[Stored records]
..........
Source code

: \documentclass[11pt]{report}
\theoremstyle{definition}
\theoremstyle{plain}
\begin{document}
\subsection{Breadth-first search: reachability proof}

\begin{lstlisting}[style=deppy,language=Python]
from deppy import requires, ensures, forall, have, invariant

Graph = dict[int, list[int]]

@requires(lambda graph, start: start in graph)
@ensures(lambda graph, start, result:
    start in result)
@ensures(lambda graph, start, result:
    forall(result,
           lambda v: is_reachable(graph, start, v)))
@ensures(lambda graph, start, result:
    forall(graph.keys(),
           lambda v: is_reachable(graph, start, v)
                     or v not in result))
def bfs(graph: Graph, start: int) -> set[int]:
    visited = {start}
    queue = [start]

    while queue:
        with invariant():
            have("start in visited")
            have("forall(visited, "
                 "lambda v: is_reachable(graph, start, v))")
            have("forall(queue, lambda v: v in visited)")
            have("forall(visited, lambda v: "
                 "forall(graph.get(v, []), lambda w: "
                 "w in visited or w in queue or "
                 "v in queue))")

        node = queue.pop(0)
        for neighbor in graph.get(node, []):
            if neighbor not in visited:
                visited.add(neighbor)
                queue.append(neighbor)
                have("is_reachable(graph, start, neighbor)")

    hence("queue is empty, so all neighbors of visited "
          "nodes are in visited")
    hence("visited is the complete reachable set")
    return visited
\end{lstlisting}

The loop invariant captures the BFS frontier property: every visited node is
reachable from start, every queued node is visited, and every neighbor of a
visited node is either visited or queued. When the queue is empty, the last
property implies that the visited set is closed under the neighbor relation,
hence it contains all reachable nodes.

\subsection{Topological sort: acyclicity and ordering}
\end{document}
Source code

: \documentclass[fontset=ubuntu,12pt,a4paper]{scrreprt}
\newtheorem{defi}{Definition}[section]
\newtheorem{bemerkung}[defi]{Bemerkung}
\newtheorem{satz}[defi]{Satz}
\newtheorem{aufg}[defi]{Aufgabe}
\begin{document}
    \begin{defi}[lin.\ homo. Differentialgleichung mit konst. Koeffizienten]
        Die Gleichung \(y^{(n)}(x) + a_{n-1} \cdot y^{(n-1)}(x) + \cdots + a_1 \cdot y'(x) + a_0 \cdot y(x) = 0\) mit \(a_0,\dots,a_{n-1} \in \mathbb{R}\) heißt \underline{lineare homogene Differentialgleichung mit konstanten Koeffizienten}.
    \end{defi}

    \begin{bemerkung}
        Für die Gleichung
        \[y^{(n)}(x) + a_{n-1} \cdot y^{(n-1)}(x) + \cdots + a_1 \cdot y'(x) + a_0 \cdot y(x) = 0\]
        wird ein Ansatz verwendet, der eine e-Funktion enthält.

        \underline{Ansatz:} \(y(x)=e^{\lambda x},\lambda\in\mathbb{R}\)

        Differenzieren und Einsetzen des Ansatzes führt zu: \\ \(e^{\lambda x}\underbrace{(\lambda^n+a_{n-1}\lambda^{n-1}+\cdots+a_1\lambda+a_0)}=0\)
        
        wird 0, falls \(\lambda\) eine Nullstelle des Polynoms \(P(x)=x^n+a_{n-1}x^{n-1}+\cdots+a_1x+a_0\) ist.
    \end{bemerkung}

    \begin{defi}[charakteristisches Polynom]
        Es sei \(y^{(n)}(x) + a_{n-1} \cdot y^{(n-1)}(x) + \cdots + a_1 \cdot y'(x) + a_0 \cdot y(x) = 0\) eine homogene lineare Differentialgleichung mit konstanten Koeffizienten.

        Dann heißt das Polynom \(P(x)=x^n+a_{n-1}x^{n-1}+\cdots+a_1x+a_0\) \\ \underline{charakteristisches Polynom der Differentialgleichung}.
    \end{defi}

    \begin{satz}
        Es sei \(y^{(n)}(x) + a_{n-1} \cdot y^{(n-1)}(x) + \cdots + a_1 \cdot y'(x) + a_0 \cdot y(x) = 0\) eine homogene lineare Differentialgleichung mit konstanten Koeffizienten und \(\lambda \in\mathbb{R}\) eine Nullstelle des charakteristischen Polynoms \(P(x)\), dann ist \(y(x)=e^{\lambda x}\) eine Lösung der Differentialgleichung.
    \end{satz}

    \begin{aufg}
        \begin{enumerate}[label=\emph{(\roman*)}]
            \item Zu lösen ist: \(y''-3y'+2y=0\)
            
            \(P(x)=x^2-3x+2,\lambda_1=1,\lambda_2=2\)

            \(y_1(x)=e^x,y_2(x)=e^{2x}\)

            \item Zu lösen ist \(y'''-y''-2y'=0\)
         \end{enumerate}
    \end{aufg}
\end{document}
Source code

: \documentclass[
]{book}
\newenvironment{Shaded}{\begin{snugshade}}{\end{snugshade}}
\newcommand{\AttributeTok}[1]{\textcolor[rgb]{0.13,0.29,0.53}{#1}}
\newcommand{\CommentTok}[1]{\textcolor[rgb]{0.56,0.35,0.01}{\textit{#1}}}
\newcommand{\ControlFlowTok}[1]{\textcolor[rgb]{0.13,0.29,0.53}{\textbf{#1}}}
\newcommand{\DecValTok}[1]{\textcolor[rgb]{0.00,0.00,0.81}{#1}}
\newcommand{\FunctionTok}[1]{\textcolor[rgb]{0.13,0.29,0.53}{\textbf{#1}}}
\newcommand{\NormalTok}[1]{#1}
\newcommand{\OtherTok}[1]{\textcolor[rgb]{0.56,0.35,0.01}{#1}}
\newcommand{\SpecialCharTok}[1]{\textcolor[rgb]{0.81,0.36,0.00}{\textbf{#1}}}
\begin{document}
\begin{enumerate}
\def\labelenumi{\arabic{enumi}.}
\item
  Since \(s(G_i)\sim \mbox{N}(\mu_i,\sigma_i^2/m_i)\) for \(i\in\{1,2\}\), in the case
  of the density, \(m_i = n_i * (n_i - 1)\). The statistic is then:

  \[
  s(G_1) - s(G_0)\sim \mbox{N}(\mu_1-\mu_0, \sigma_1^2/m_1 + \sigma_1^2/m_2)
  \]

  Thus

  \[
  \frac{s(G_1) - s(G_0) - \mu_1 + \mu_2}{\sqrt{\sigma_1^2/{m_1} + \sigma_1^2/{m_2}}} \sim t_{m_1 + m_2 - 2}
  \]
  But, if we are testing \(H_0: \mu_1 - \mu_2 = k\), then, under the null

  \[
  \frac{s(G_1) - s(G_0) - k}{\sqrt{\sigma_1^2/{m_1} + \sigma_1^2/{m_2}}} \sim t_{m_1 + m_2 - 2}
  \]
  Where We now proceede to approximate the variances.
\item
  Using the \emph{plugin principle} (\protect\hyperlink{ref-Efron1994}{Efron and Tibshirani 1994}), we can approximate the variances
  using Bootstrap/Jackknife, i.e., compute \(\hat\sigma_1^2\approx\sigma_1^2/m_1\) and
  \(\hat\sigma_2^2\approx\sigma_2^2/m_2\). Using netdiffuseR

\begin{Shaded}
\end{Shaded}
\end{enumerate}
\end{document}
..........
__Assigned task__
Reproduce the lines of the entries above from the one with "wird 0, falls" to the one with "mit konstanten Koeffizienten.", both included, exactly and without any other line.

__Solution to this task__
        wird 0, falls \(\lambda\) eine Nullstelle des Polynoms \(P(x)=x^n+a_{n-1}x^{n-1}+\cdots+a_1x+a_0\) ist.
    \end{bemerkung}

    \begin{defi}[charakteristisches Polynom]
        Es sei \(y^{(n)}(x) + a_{n-1} \cdot y^{(n-1)}(x) + \cdots + a_1 \cdot y'(x) + a_0 \cdot y(x) = 0\) eine homogene lineare Differentialgleichung mit konstanten Koeffizienten.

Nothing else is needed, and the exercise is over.